Selon une étude de la Kellogg School of Management, les femmes entourées d’un cercle solidaire d’autres femmes sont 2,5 fois plus susceptibles d’accéder à des postes à responsabilités, un effet direct sur leur progression et leur rémunération.

Mais attention aux dérives. Car dans certains contextes, la sororité devient aussi une injonction tacite : celle de toujours être solidaire, d’apporter son soutien même lorsque l’organisation, les moyens ou les rapports de force ne le permettent pas.

 Autrement dit il y a une solidarité attendue entre femmes qui doit pallier les manques structurels de l’entreprise.

Certaines femmes peuvent aussi vivre des tensions ou rivalités avec d’autres femmes, du fait de la rareté des places en haut de l’échelle hiérarchique. Une situation parfois instrumentalisée pour discréditer l’idée même de sororité : “si les femmes ne se soutiennent pas entre elles, pourquoi en faire un principe ?”. C’est un raisonnement souvent malhonnête, qui masque les responsabilités systémiques de l’entreprise ou du milieu concerné.

La sororité ne peut pas être une réponse individuelle à des problèmes structurels. Elle est un point de départ, pas une solution miracle.

Sororité en action : des leviers à activer

La sororité ne peut se résumer à un slogan inspirant ou à quelques posts sur LinkedIn. Elle prend tout son sens quand elle se traduit par des actions concrètes, visibles, structurantes, au service de la progression de toutes les femmes, quel que soit leur parcours.

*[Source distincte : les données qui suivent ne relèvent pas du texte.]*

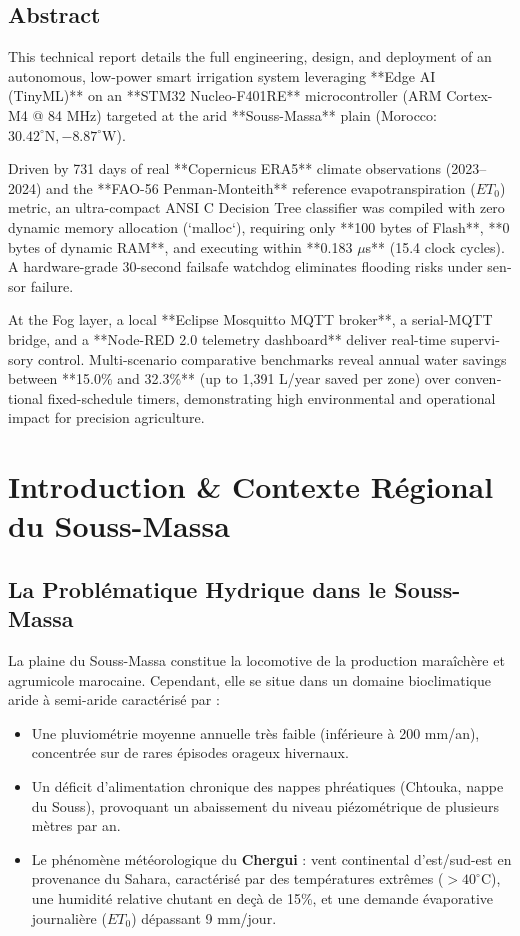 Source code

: \documentclass[11pt,a4paper]{report}
\begin{document}
\begin{otherlanguage}{english}
\section*{Abstract}
This technical report details the full engineering, design, and deployment of an autonomous, low-power smart irrigation system leveraging **Edge AI (TinyML)** on an **STM32 Nucleo-F401RE** microcontroller (ARM Cortex-M4 @ 84 MHz) targeted at the arid **Souss-Massa** plain (Morocco: $30.42^\circ\text{N}, -8.87^\circ\text{W}$). 

Driven by 731 days of real **Copernicus ERA5** climate observations (2023--2024) and the **FAO-56 Penman-Monteith** reference evapotranspiration ($ET_0$) metric, an ultra-compact ANSI C Decision Tree classifier was compiled with zero dynamic memory allocation (`malloc`), requiring only **100 bytes of Flash**, **0 bytes of dynamic RAM**, and executing within **0.183 $\mu$s** (15.4 clock cycles). A hardware-grade 30-second failsafe watchdog eliminates flooding risks under sensor failure. 

At the Fog layer, a local **Eclipse Mosquitto MQTT broker**, a serial-MQTT bridge, and a **Node-RED 2.0 telemetry dashboard** deliver real-time supervisory control. Multi-scenario comparative benchmarks reveal annual water savings between **15.0\% and 32.3\%** (up to 1,391 L/year saved per zone) over conventional fixed-schedule timers, demonstrating high environmental and operational impact for precision agriculture.
\end{otherlanguage}

\tableofcontents

\chapter{Introduction \& Contexte Régional du Souss-Massa}

\section{La Problématique Hydrique dans le Souss-Massa}
La plaine du Souss-Massa constitue la locomotive de la production maraîchère et agrumicole marocaine. Cependant, elle se situe dans un domaine bioclimatique aride à semi-aride caractérisé par :
\begin{itemize}
    \item Une pluviométrie moyenne annuelle très faible (inférieure à 200 mm/an), concentrée sur de rares épisodes orageux hivernaux.
    \item Un déficit d'alimentation chronique des nappes phréatiques (Chtouka, nappe du Souss), provoquant un abaissement du niveau piézométrique de plusieurs mètres par an.
    \item Le phénomène météorologique du \textbf{Chergui} : vent continental d'est/sud-est en provenance du Sahara, caractérisé par des températures extrêmes ($> 40^\circ\text{C}$), une humidité relative chutant en deçà de 15\%, et une demande évaporative journalière ($ET_0$) dépassant 9 mm/jour.
\end{itemize}
\end{document}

Plusieurs actions possibles :

  • Structurer des réseaux féminins solides et ouverts : les réseaux de femmes jouent un rôle déterminant dans la carrière professionnelle. Mais pour être réellement impactants, ils doivent aller au-delà de la cooptation entre élites : ils doivent inclure les femmes en reconversion, les entrepreneuses, les salariées précaires ou encore celles qui débutent.
  • Favoriser le mentorat : le mentorat est un formidable levier pour transmettre des clés, ouvrir des portes et accélérer les trajectoires. Mettre en place cette pratique dans les entreprises peut réellement changer la donne.
  • Valoriser la coopération plutôt que la compétition : la culture de la compétition entre femmes, alimentée par des années de hiérarchie masculine et de rareté des postes, est encore trop présente. Il est temps de valoriser d’autres modèles de leadership : ceux fondés sur l’entraide, la délégation, la mise en lumière des autres.
  • Visibiliser et raconter : mettre en lumière des parcours de femmes qui se sont hissées aux postes de pouvoir grâce à la solidarité féminine, c’est offrir des projections concrètes à celles qui hésitent, doutent, ou ne se sentent pas légitimes.